AIM OF THE EXERCISE - In the listing below, print exactly the lines from the first through the one that contains "Additionally, it is".

::::::::

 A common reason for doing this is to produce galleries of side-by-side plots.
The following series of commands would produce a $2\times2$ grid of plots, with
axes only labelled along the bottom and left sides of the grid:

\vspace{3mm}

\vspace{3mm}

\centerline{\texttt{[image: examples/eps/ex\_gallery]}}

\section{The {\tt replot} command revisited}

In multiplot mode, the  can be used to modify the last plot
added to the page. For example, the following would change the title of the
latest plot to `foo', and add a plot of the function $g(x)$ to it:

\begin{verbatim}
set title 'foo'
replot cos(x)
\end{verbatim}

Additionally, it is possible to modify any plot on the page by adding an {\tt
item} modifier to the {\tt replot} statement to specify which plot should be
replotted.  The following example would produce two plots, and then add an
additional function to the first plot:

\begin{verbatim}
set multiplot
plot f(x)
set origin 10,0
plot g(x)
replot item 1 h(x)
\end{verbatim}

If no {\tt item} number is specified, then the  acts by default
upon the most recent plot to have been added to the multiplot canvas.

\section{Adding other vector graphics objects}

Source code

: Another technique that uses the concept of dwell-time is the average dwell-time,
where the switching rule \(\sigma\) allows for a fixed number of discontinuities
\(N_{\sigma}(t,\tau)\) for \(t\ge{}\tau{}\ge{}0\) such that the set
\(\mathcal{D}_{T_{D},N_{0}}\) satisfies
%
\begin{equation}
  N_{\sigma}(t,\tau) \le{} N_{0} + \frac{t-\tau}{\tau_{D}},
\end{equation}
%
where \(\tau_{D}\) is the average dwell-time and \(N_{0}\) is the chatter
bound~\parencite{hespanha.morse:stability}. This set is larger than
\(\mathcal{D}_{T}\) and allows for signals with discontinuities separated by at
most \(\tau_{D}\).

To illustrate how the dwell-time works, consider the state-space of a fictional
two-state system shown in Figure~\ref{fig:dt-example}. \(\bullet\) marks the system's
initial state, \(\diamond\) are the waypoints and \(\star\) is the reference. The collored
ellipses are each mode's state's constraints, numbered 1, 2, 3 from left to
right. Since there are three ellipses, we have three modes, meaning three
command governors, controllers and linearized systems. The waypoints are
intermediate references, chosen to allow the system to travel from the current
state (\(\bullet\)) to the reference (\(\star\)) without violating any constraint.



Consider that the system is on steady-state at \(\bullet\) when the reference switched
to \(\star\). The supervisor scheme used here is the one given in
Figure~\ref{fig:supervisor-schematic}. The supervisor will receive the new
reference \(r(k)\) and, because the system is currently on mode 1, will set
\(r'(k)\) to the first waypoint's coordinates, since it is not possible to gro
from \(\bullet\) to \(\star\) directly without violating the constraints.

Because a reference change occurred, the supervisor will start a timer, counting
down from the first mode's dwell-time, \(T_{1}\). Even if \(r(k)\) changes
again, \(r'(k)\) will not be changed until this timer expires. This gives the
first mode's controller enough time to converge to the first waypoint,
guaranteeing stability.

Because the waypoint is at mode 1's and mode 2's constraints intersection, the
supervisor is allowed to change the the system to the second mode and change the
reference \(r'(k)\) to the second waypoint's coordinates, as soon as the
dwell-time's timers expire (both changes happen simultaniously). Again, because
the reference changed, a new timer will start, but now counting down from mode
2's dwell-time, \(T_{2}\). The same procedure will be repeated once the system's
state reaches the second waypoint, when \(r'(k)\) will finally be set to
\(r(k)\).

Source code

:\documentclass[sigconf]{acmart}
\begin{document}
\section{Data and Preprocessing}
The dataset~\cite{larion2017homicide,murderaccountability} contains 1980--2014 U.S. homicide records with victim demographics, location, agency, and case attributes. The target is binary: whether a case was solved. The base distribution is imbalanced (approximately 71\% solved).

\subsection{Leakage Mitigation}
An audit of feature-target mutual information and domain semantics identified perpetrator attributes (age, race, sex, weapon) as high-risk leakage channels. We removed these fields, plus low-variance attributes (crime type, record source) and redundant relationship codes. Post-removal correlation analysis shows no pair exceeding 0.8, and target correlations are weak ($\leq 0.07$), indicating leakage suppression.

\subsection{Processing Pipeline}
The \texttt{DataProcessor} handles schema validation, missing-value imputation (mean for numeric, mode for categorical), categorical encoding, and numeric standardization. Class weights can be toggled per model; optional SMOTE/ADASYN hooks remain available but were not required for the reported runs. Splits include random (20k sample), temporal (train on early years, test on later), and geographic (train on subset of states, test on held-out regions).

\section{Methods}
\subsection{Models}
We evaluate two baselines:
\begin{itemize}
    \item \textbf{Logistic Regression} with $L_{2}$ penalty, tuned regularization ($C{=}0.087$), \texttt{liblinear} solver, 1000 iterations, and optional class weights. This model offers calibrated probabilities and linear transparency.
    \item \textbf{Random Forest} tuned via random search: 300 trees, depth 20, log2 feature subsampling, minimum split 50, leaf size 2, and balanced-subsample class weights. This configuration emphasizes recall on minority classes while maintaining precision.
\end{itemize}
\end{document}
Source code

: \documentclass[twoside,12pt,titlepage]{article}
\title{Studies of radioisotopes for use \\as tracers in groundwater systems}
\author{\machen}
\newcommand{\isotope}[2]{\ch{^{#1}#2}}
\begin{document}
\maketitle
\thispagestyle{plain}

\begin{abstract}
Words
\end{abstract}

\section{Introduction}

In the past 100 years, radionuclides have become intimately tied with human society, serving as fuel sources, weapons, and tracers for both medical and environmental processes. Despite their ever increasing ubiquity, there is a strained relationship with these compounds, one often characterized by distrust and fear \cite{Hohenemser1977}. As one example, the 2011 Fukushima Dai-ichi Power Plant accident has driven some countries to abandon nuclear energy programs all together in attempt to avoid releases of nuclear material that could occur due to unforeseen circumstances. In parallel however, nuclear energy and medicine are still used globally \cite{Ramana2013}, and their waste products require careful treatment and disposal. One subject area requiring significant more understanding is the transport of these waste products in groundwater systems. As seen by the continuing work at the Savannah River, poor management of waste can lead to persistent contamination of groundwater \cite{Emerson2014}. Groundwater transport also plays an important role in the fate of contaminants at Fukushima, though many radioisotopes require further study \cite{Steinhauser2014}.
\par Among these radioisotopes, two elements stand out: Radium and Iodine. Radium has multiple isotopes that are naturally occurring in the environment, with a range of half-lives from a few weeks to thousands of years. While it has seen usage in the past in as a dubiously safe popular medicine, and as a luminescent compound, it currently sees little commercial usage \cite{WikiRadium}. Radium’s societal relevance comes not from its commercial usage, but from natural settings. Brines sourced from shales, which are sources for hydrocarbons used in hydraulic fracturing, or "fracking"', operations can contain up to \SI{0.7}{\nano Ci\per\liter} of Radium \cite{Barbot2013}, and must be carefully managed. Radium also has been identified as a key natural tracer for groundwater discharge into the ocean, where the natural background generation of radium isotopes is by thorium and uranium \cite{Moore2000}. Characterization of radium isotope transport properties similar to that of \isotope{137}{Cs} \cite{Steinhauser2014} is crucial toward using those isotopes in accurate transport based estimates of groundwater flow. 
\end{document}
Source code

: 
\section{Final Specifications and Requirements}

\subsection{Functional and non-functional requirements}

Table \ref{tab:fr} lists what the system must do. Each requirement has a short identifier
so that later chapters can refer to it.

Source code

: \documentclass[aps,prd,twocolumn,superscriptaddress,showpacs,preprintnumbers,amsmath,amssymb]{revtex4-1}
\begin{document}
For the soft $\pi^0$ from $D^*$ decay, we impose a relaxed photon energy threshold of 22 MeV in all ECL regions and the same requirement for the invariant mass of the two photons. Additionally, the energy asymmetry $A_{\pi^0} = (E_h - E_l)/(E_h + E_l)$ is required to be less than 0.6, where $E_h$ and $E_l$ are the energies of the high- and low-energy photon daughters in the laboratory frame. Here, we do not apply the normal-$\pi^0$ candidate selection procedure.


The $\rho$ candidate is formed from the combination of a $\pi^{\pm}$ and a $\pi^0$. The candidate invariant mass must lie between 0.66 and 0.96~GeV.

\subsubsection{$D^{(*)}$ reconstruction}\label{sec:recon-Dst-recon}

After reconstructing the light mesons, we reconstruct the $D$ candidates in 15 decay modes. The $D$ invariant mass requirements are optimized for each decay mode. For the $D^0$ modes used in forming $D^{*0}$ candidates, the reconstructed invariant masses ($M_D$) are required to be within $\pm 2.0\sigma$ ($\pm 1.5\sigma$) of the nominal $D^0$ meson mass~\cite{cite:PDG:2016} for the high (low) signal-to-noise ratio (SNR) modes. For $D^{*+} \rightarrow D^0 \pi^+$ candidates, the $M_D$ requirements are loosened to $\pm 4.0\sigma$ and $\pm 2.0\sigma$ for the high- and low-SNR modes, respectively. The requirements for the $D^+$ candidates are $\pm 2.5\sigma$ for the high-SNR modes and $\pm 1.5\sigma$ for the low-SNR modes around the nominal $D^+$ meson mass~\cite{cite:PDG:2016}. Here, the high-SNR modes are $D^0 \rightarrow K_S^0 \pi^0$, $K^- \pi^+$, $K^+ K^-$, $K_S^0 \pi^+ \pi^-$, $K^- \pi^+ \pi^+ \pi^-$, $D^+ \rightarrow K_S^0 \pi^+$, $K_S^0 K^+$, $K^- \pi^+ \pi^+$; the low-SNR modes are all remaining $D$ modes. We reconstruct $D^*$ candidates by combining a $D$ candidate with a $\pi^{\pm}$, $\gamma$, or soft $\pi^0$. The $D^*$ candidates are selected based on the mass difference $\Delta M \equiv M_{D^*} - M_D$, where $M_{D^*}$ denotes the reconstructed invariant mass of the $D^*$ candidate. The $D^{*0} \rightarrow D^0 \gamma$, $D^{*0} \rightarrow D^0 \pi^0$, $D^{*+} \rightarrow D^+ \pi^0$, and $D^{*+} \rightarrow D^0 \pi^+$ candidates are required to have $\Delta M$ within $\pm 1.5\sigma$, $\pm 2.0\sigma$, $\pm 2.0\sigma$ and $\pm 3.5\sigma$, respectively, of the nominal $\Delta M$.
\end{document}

::::::::

EXERCISE RESULT -
 A common reason for doing this is to produce galleries of side-by-side plots.
The following series of commands would produce a $2\times2$ grid of plots, with
axes only labelled along the bottom and left sides of the grid:

\vspace{3mm}

\vspace{3mm}

\centerline{\texttt{[image: examples/eps/ex\_gallery]}}

\section{The {\tt replot} command revisited}

In multiplot mode, the  can be used to modify the last plot
added to the page. For example, the following would change the title of the
latest plot to `foo', and add a plot of the function $g(x)$ to it:

\begin{verbatim}
set title 'foo'
replot cos(x)
\end{verbatim}

Additionally, it is possible to modify any plot on the page by adding an {\tt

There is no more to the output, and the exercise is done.